そうだ。今目の前にいる兄は、何も覚えてないのだ。
まるで二重人格みたいに、さっきまで存在していた男について伝えると、突然兄の目の色が変わった。

「……なんだと? 誰だそいつは、似たような名前しやがって……その野郎がお前を襲ったのか!」

眉を吊り上げ、普段から鋭い目つきがさらに険しくなり、激高し始める。
この人は俺には甘いし、普段飄々としているが、怒ったらもの凄く怖いことを思い出した。

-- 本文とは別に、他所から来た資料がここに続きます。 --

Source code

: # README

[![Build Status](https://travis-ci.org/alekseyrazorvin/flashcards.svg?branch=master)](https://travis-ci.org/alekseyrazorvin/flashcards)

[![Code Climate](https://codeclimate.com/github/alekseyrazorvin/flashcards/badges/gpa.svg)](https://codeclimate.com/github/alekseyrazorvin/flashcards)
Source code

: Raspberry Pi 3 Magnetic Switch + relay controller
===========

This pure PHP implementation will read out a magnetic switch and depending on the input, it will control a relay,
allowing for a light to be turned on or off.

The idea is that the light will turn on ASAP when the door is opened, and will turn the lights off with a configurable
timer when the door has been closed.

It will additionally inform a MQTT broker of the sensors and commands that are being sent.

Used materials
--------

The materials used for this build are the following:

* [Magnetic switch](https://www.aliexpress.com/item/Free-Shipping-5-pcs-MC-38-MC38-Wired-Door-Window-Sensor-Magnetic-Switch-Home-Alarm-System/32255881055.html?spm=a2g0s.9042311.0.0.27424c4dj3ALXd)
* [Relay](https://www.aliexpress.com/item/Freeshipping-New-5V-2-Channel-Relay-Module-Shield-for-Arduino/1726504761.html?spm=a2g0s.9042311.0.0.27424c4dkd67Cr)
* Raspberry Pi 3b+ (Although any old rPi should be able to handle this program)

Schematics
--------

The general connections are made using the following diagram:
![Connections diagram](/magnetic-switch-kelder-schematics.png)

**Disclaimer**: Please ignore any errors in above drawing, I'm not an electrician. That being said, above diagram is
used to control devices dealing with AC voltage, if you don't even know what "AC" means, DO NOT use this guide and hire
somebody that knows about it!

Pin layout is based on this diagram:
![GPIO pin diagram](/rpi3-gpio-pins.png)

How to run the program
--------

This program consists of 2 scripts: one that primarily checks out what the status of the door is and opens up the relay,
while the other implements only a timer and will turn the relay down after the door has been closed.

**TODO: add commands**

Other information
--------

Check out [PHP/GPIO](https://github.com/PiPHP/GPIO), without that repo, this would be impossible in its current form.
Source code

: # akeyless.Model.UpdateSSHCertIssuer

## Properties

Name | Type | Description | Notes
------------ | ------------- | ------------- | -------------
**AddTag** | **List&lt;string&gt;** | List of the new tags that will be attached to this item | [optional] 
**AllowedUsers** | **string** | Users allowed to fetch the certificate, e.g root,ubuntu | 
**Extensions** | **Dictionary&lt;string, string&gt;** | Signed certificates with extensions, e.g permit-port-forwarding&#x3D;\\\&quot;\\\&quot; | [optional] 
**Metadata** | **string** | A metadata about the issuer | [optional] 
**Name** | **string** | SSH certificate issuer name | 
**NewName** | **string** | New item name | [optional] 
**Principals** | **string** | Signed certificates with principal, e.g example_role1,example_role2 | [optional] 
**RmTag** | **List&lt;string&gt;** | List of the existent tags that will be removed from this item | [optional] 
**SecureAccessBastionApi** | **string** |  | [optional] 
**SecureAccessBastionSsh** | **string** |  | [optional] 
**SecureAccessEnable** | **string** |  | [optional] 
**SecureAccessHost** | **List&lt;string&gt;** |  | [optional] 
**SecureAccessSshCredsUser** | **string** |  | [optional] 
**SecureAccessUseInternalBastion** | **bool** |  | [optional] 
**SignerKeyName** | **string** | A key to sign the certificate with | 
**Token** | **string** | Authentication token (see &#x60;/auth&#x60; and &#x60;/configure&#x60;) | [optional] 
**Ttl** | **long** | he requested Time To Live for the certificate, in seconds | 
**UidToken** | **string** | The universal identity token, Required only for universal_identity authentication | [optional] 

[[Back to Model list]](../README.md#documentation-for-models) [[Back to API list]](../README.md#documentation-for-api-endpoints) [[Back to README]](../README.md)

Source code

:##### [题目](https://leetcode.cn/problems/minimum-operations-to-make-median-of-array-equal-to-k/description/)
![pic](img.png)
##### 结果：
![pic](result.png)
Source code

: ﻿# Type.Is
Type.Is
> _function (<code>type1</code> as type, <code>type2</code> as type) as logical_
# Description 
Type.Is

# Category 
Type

「い、いや、兄ちゃん、ケージャは俺のことを妻だって信じ込んでて、だから」
「お前が妻だと……? そのイカれたクソ野郎はどこにいんだッ!」

いや目の前にいるし。
駄目だ、どう説明しても納得されるわけがない、記憶がないんだから。

けれどその後も、俺だって何が起きてるかまだよく分からないのに、怒り狂った兄ちゃんに質問責めにされ、段々頭がパンクしそうになってきた。
そりゃ押しに押されてこんな事になってしまったのは、俺も悪い。でもーー

「……グチグチうるせーな、しょうがないだろ、もうヤッちゃったもんは、元に戻らないんだよ!!」

急速に苛立ちが募った俺は、つい大声を張り上げて兄に反抗した。
呆気に取られた兄はまだ自分が当事者じゃない顔をしていて、どんどん怒りをぶつけたくなる。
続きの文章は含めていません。